▶ [EXERCISE BRIEF]: Here are some records. Print all of them exactly.

★ ★ ★ ★

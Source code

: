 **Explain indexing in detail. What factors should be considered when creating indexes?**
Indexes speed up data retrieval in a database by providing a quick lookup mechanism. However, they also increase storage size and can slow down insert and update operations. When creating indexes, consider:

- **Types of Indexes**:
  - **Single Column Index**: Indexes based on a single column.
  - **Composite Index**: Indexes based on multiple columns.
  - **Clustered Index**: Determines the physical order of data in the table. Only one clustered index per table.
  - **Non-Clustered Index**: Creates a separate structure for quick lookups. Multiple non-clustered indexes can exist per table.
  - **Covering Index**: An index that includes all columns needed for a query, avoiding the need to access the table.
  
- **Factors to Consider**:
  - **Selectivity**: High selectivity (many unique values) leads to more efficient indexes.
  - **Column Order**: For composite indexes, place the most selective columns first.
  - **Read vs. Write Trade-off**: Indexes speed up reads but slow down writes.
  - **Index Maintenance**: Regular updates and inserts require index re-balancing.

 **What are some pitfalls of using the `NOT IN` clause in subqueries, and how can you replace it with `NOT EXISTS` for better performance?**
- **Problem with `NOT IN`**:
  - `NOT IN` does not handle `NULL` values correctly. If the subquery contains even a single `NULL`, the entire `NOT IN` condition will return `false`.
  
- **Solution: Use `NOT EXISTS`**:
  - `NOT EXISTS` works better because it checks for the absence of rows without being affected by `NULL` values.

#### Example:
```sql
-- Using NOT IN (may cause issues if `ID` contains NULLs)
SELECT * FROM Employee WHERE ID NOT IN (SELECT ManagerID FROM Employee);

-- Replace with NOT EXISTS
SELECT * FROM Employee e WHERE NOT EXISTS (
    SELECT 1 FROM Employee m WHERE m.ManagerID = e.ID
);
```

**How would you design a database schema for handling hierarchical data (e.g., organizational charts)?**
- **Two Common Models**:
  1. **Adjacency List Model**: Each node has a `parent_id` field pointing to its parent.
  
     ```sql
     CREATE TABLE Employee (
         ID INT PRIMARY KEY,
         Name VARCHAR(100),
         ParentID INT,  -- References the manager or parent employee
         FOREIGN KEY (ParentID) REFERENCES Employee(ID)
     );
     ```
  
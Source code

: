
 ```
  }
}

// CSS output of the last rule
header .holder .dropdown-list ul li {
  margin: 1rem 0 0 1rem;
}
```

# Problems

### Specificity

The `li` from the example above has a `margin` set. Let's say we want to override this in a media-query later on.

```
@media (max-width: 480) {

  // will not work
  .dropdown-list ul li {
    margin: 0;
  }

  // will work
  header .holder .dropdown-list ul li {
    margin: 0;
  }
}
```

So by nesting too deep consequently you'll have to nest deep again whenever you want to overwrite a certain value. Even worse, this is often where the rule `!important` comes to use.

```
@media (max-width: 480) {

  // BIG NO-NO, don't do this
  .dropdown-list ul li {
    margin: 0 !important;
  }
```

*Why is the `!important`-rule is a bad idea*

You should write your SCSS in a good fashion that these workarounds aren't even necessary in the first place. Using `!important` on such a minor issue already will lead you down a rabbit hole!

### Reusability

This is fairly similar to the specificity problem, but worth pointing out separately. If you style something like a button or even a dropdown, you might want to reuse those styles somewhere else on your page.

★ ★ ★ ★

▶ [OUTPUT OF THE EXERCISE]:
Source code

: **Explain indexing in detail. What factors should be considered when creating indexes?**
Indexes speed up data retrieval in a database by providing a quick lookup mechanism. However, they also increase storage size and can slow down insert and update operations. When creating indexes, consider:

- **Types of Indexes**:
  - **Single Column Index**: Indexes based on a single column.
  - **Composite Index**: Indexes based on multiple columns.
  - **Clustered Index**: Determines the physical order of data in the table. Only one clustered index per table.
  - **Non-Clustered Index**: Creates a separate structure for quick lookups. Multiple non-clustered indexes can exist per table.
  - **Covering Index**: An index that includes all columns needed for a query, avoiding the need to access the table.
  
- **Factors to Consider**:
  - **Selectivity**: High selectivity (many unique values) leads to more efficient indexes.
  - **Column Order**: For composite indexes, place the most selective columns first.
  - **Read vs. Write Trade-off**: Indexes speed up reads but slow down writes.
  - **Index Maintenance**: Regular updates and inserts require index re-balancing.

 **What are some pitfalls of using the `NOT IN` clause in subqueries, and how can you replace it with `NOT EXISTS` for better performance?**
- **Problem with `NOT IN`**:
  - `NOT IN` does not handle `NULL` values correctly. If the subquery contains even a single `NULL`, the entire `NOT IN` condition will return `false`.
  
- **Solution: Use `NOT EXISTS`**:
  - `NOT EXISTS` works better because it checks for the absence of rows without being affected by `NULL` values.

#### Example:
```sql
-- Using NOT IN (may cause issues if `ID` contains NULLs)
SELECT * FROM Employee WHERE ID NOT IN (SELECT ManagerID FROM Employee);

-- Replace with NOT EXISTS
SELECT * FROM Employee e WHERE NOT EXISTS (
    SELECT 1 FROM Employee m WHERE m.ManagerID = e.ID
);
```

**How would you design a database schema for handling hierarchical data (e.g., organizational charts)?**
- **Two Common Models**:
  1. **Adjacency List Model**: Each node has a `parent_id` field pointing to its parent.
  
     ```sql
     CREATE TABLE Employee (
         ID INT PRIMARY KEY,
         Name VARCHAR(100),
         ParentID INT,  -- References the manager or parent employee
         FOREIGN KEY (ParentID) REFERENCES Employee(ID)
     );
     ```
  
Source code

:
 ```
  }
}

// CSS output of the last rule
header .holder .dropdown-list ul li {
  margin: 1rem 0 0 1rem;
}
```

# Problems

### Specificity

The `li` from the example above has a `margin` set. Let's say we want to override this in a media-query later on.

```
@media (max-width: 480) {

  // will not work
  .dropdown-list ul li {
    margin: 0;
  }

  // will work
  header .holder .dropdown-list ul li {
    margin: 0;
  }
}
```

So by nesting too deep consequently you'll have to nest deep again whenever you want to overwrite a certain value. Even worse, this is often where the rule `!important` comes to use.

```
@media (max-width: 480) {

  // BIG NO-NO, don't do this
  .dropdown-list ul li {
    margin: 0 !important;
  }
```

*Why is the `!important`-rule is a bad idea*

You should write your SCSS in a good fashion that these workarounds aren't even necessary in the first place. Using `!important` on such a minor issue already will lead you down a rabbit hole!

### Reusability

This is fairly similar to the specificity problem, but worth pointing out separately. If you style something like a button or even a dropdown, you might want to reuse those styles somewhere else on your page.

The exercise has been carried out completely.